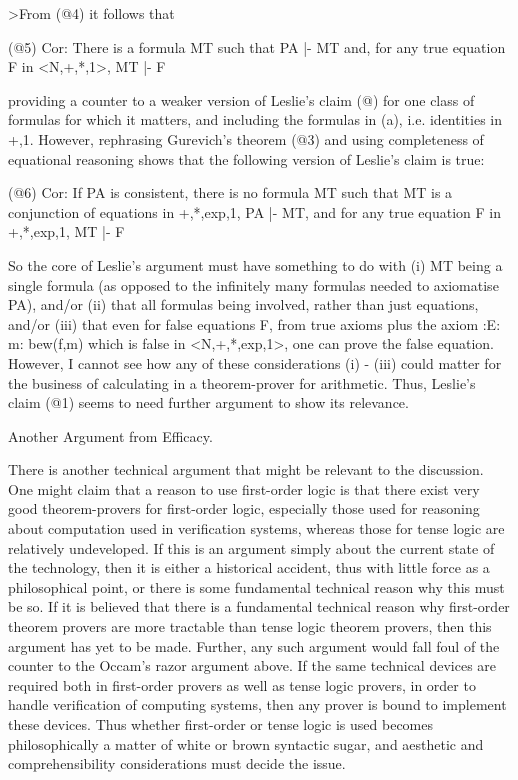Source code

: \begin{spec}
>From (@4) it follows that

(@5) Cor: 
         There is a formula MT such that PA |- MT and, 
         for any true equation F in <N,+,*,1>, 
         MT |- F

providing a counter to a weaker version of Leslie's claim (@) for
one class of formulas for which it matters, and including the
formulas in (a), i.e.  identities in +,1.  However, rephrasing
Gurevich's theorem (@3) and using completeness of equational
reasoning shows that the following version of Leslie's claim is
true:

(@6) Cor: 
         If PA is consistent, there is no formula MT such that 
         MT is a conjunction of equations in +,*,exp,1, PA |- MT,
         and for any true equation F in +,*,exp,1,
         MT |- F

So the core of Leslie's argument must have something to do with (i)
MT being a single formula (as opposed to the infinitely many
formulas needed to axiomatise PA), and/or (ii) that all formulas
being involved, rather than just equations, and/or (iii) that even
for false equations F, from true axioms plus the axiom 
:E: m: bew(f,m) which is false in <N,+,*,exp,1>, one can prove the 
false equation. However, I cannot see how any of these
considerations (i) - (iii) could matter for the business of
calculating in a theorem-prover for arithmetic.  Thus, Leslie's
claim (@1) seems to need further argument to show its relevance.

Another Argument from Efficacy.

There is another technical argument that might be relevant to the
discussion.  One might claim that a reason to use first-order logic
is that there exist very good theorem-provers for first-order logic,
especially those used for reasoning about computation used in
verification systems, whereas those for tense logic are relatively
undeveloped. If this is an argument simply about the current state
of the technology, then it is either a historical accident, thus
with little force as a philosophical point, or there is some
fundamental technical reason why this must be so. If it is believed
that there is a fundamental technical reason why first-order theorem
provers are more tractable than tense logic theorem provers, then
this argument has yet to be made.  Further, any such argument would
fall foul of the counter to the Occam's razor argument above. If the
same technical devices are required both in first-order provers as
well as tense logic provers, in order to handle verification of
computing systems, then any prover is bound to implement these
devices. Thus whether first-order or tense logic is used becomes
philosophically a matter of white or brown syntactic sugar, and
aesthetic and comprehensibility considerations must decide the
issue.


\end{spec}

*Work order:* Please give back all the records above word for word, with no pictures included.

*Solved problem:*
Source code

: \begin{spec}
>From (@4) it follows that

(@5) Cor: 
         There is a formula MT such that PA |- MT and, 
         for any true equation F in <N,+,*,1>, 
         MT |- F

providing a counter to a weaker version of Leslie's claim (@) for
one class of formulas for which it matters, and including the
formulas in (a), i.e.  identities in +,1.  However, rephrasing
Gurevich's theorem (@3) and using completeness of equational
reasoning shows that the following version of Leslie's claim is
true:

(@6) Cor: 
         If PA is consistent, there is no formula MT such that 
         MT is a conjunction of equations in +,*,exp,1, PA |- MT,
         and for any true equation F in +,*,exp,1,
         MT |- F

So the core of Leslie's argument must have something to do with (i)
MT being a single formula (as opposed to the infinitely many
formulas needed to axiomatise PA), and/or (ii) that all formulas
being involved, rather than just equations, and/or (iii) that even
for false equations F, from true axioms plus the axiom 
:E: m: bew(f,m) which is false in <N,+,*,exp,1>, one can prove the 
false equation. However, I cannot see how any of these
considerations (i) - (iii) could matter for the business of
calculating in a theorem-prover for arithmetic.  Thus, Leslie's
claim (@1) seems to need further argument to show its relevance.

Another Argument from Efficacy.

There is another technical argument that might be relevant to the
discussion.  One might claim that a reason to use first-order logic
is that there exist very good theorem-provers for first-order logic,
especially those used for reasoning about computation used in
verification systems, whereas those for tense logic are relatively
undeveloped. If this is an argument simply about the current state
of the technology, then it is either a historical accident, thus
with little force as a philosophical point, or there is some
fundamental technical reason why this must be so. If it is believed
that there is a fundamental technical reason why first-order theorem
provers are more tractable than tense logic theorem provers, then
this argument has yet to be made.  Further, any such argument would
fall foul of the counter to the Occam's razor argument above. If the
same technical devices are required both in first-order provers as
well as tense logic provers, in order to handle verification of
computing systems, then any prover is bound to implement these
devices. Thus whether first-order or tense logic is used becomes
philosophically a matter of white or brown syntactic sugar, and
aesthetic and comprehensibility considerations must decide the
issue.


\end{spec}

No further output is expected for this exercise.